**What you have to do**
As you look over the data below, please find each line where the word "also" appears, then copy it.
——
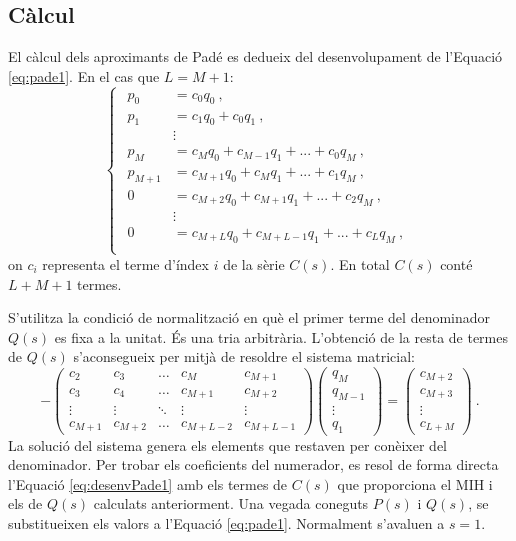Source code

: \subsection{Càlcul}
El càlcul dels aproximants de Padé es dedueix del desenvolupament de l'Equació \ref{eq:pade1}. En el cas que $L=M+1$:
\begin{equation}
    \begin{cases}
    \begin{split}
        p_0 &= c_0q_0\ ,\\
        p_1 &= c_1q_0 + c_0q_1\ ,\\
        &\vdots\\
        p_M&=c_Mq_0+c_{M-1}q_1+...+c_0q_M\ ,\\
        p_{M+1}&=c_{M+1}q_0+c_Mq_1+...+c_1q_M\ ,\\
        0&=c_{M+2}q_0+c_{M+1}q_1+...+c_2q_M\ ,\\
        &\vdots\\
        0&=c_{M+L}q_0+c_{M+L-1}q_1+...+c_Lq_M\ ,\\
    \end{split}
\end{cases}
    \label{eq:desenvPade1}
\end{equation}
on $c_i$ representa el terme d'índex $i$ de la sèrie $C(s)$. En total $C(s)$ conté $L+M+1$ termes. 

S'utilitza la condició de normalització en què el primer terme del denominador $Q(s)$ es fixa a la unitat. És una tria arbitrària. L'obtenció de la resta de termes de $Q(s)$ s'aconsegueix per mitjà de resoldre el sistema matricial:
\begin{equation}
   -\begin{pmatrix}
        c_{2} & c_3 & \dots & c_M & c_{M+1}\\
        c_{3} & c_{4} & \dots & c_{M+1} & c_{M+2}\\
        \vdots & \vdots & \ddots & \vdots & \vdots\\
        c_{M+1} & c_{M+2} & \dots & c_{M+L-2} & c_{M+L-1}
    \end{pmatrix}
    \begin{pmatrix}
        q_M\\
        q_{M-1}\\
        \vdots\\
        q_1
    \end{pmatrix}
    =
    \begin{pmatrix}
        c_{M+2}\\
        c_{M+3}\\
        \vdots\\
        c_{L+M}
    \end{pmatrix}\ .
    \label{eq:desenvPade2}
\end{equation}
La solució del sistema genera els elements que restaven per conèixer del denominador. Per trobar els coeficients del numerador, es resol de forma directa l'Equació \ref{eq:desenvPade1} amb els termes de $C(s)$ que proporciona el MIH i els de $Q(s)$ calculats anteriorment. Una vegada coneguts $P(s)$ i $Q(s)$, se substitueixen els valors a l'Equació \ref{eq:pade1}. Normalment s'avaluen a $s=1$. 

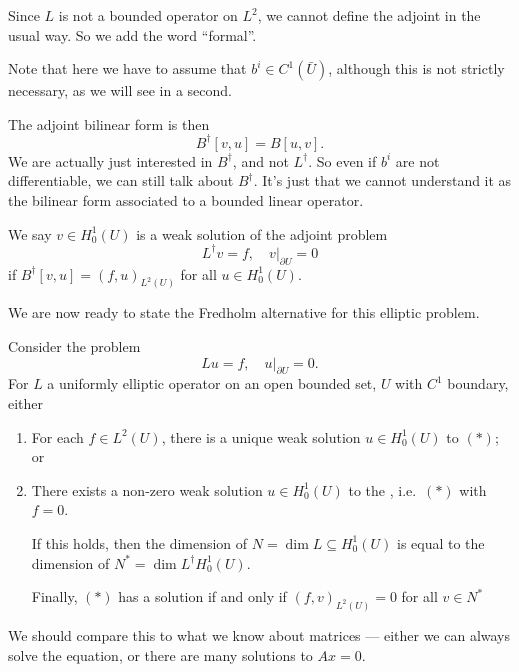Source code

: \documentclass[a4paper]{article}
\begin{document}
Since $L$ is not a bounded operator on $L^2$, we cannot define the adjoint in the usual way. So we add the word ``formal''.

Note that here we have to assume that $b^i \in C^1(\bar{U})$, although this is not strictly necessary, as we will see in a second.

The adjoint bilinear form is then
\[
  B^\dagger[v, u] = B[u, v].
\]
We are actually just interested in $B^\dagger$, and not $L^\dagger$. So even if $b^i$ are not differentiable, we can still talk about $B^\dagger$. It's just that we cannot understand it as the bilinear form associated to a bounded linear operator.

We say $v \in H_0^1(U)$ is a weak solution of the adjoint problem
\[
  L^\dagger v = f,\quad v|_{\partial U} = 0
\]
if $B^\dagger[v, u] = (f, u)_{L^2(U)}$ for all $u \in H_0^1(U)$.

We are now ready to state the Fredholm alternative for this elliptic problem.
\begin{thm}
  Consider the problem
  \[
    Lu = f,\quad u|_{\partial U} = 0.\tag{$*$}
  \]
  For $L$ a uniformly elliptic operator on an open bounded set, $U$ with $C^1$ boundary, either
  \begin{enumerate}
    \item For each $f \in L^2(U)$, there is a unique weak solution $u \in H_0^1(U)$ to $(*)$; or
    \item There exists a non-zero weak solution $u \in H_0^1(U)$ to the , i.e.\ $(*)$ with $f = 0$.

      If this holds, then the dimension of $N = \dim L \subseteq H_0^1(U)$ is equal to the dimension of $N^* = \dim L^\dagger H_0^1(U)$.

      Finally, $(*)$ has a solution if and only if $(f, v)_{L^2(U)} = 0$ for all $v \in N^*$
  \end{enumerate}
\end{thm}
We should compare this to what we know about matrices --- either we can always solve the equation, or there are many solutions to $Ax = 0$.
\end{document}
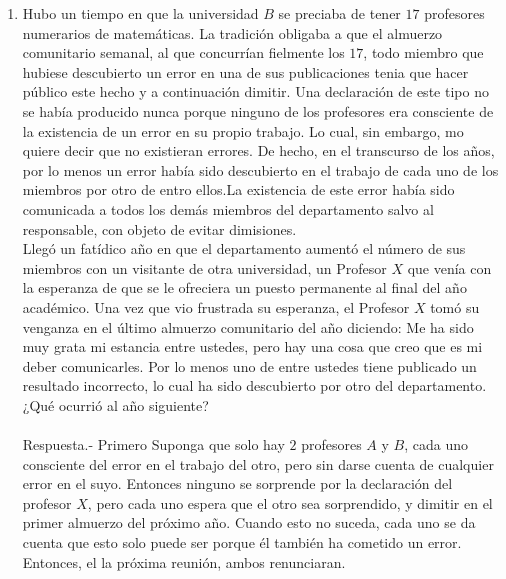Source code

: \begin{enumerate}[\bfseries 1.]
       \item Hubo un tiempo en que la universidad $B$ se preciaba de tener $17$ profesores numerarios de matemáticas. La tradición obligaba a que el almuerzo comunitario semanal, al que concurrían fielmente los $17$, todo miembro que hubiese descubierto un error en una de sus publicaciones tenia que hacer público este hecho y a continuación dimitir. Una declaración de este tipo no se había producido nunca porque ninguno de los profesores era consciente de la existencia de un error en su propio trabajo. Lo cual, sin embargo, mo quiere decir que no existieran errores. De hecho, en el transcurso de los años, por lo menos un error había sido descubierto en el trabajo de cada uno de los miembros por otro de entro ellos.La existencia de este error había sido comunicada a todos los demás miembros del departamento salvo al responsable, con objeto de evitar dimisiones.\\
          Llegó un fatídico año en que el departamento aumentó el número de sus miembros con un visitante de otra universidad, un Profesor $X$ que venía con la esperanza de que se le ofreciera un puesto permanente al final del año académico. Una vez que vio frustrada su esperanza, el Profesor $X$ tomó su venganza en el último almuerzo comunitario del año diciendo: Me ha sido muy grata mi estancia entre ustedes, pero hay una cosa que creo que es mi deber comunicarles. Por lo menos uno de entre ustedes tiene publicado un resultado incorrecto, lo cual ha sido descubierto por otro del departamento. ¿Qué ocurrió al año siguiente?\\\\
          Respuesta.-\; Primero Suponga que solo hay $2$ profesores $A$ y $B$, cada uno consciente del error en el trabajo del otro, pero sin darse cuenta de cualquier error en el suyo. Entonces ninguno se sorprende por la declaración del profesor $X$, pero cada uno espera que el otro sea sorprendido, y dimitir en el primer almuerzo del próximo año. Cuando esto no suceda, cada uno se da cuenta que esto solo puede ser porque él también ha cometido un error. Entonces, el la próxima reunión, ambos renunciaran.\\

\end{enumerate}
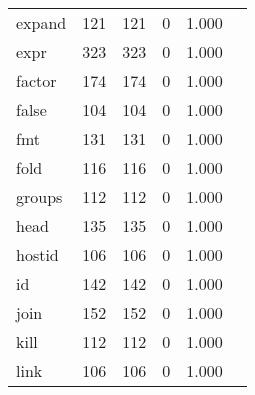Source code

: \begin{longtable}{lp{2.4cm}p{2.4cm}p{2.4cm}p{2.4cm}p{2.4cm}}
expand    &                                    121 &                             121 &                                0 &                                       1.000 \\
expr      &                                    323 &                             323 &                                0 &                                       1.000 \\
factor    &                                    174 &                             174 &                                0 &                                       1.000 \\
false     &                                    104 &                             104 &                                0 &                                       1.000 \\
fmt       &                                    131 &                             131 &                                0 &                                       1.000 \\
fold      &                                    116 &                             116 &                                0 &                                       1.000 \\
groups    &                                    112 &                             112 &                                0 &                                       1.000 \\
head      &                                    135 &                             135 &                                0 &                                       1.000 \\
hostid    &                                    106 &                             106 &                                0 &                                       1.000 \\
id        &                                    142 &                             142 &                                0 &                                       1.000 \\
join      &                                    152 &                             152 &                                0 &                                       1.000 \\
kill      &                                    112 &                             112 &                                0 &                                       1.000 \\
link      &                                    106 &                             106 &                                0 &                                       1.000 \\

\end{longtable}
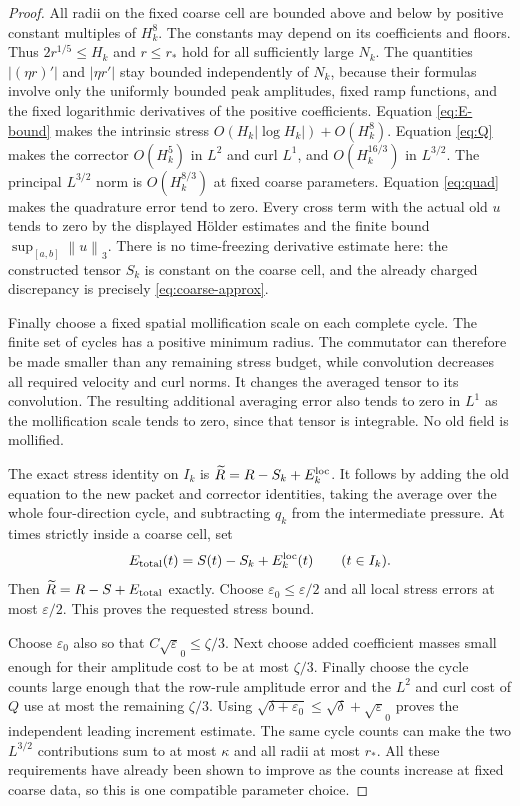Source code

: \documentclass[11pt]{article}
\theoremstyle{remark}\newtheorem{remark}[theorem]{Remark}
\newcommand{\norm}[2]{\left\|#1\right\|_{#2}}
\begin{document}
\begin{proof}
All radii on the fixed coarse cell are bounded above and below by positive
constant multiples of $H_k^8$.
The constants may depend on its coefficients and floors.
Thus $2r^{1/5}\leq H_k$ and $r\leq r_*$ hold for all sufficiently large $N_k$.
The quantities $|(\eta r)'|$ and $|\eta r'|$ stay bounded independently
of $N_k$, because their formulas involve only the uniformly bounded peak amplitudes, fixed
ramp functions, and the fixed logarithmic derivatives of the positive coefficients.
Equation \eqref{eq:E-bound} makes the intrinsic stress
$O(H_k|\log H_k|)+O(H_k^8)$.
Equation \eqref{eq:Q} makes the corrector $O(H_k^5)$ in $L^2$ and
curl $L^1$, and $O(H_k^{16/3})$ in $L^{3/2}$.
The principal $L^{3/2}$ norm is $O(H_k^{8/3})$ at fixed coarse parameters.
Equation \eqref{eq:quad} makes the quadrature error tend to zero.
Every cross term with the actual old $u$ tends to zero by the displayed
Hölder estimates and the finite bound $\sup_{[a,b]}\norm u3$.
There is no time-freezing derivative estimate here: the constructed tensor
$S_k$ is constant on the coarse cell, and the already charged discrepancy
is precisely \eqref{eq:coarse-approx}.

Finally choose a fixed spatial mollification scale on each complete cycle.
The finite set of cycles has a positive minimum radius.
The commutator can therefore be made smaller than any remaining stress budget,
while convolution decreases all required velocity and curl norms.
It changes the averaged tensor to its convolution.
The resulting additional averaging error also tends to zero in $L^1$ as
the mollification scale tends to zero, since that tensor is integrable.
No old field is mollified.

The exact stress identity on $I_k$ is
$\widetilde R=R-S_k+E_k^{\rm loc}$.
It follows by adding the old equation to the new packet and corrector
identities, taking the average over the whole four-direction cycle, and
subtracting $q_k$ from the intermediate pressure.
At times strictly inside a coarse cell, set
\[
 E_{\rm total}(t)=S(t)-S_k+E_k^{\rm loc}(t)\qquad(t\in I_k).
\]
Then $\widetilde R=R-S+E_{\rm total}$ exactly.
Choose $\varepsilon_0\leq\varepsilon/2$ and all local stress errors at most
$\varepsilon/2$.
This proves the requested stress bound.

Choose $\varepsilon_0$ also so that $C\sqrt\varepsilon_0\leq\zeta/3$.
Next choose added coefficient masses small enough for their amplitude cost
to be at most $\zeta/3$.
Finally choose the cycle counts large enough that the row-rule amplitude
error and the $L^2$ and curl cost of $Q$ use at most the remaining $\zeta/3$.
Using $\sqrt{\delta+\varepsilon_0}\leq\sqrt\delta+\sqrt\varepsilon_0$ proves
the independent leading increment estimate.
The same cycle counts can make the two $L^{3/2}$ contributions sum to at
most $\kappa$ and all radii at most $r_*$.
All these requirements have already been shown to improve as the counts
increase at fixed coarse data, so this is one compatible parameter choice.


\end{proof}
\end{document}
——
**Task response**
The resulting additional averaging error also tends to zero in $L^1$ as
Choose $\varepsilon_0$ also so that $C\sqrt\varepsilon_0\leq\zeta/3$.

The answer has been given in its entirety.